WHAT YOU NEED TO DO: Whenever "asciicast" appears in a line, please copy that line from the data.

Stored data entries

────

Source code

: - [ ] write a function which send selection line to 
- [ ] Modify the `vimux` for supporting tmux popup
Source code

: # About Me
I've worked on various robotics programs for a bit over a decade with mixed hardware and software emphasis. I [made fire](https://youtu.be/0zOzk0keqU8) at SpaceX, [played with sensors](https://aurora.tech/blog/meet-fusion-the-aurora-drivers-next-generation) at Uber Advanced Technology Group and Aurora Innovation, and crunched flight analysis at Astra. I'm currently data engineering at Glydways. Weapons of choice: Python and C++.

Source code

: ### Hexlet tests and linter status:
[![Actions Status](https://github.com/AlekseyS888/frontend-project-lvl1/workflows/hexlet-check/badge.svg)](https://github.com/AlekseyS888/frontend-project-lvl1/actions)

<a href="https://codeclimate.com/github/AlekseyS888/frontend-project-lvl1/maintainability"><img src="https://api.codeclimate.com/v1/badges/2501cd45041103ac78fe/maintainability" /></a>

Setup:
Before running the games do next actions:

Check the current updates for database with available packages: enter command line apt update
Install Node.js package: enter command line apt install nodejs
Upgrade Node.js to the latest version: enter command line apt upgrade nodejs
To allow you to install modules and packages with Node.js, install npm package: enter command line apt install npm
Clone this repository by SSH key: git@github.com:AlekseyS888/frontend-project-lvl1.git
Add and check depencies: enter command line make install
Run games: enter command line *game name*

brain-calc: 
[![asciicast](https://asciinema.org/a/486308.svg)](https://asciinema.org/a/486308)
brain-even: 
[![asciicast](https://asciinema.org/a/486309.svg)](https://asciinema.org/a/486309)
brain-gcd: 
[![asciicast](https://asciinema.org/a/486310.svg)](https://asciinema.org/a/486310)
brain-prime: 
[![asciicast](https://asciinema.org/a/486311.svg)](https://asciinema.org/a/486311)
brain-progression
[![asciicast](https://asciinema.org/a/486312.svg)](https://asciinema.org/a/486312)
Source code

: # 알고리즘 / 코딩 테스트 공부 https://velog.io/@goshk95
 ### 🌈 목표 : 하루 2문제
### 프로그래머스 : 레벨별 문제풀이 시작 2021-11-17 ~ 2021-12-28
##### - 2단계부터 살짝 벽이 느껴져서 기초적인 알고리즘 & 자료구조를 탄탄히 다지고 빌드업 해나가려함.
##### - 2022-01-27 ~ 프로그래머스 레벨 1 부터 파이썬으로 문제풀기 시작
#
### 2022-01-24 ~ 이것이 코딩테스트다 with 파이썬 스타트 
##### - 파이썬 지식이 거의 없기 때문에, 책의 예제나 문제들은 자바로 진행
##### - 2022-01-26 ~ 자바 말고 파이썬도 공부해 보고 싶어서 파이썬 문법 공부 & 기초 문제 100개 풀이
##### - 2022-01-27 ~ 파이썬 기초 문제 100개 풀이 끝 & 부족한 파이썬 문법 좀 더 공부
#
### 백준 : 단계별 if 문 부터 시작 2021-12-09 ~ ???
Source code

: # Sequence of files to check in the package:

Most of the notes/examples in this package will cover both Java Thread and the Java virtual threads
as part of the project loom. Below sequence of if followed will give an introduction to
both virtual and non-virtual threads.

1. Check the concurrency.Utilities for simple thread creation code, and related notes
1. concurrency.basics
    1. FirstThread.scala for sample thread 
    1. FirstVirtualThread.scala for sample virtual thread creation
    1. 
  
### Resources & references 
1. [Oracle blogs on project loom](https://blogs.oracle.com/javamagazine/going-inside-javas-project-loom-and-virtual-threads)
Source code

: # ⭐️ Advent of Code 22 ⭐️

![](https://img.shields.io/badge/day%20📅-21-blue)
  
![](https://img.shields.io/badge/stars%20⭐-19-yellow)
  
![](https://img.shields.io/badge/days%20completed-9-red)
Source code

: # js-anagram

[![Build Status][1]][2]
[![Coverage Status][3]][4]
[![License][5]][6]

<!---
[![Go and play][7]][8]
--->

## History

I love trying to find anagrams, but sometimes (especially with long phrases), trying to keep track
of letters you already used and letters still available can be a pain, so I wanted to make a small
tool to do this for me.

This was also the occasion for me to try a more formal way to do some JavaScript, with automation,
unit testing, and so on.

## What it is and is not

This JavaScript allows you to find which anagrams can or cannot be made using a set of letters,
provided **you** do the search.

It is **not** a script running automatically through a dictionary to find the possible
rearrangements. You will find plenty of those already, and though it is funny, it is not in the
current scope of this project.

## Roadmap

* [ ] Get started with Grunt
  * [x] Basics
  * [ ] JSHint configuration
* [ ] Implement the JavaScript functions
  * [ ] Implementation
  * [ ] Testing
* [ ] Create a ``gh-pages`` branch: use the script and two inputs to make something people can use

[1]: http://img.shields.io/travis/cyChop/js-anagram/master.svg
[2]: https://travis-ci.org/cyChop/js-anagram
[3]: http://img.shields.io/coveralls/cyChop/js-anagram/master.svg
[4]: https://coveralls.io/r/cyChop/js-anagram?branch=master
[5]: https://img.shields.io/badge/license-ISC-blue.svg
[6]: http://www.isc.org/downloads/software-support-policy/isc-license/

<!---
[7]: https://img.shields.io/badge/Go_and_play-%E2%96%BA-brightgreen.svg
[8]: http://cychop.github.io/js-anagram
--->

────

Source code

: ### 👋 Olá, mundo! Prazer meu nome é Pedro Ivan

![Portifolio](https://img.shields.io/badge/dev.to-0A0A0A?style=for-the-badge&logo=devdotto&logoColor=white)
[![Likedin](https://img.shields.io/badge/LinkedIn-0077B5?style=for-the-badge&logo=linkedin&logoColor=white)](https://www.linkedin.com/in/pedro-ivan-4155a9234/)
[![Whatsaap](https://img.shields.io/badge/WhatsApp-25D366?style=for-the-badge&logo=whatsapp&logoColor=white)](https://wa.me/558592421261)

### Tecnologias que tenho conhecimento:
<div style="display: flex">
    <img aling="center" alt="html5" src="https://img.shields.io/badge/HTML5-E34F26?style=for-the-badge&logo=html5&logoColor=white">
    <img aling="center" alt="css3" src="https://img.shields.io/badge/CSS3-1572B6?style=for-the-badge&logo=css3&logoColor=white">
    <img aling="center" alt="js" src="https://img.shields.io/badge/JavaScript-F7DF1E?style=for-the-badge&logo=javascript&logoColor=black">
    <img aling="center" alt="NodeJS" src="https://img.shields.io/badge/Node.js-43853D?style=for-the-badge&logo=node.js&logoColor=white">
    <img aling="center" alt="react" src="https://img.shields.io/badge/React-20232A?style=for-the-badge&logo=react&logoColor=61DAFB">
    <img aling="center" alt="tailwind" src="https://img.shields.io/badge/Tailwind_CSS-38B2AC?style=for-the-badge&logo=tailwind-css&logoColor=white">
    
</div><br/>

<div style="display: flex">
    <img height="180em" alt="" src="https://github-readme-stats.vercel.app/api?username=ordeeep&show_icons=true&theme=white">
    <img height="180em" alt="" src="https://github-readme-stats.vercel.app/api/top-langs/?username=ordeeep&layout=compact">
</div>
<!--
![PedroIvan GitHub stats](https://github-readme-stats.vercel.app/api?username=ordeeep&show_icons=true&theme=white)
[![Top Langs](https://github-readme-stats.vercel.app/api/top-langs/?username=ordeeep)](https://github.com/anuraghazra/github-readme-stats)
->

────

TASK RESULT:
[![asciicast](https://asciinema.org/a/486308.svg)](https://asciinema.org/a/486308)
[![asciicast](https://asciinema.org/a/486309.svg)](https://asciinema.org/a/486309)
[![asciicast](https://asciinema.org/a/486310.svg)](https://asciinema.org/a/486310)
[![asciicast](https://asciinema.org/a/486311.svg)](https://asciinema.org/a/486311)
[![asciicast](https://asciinema.org/a/486312.svg)](https://asciinema.org/a/486312)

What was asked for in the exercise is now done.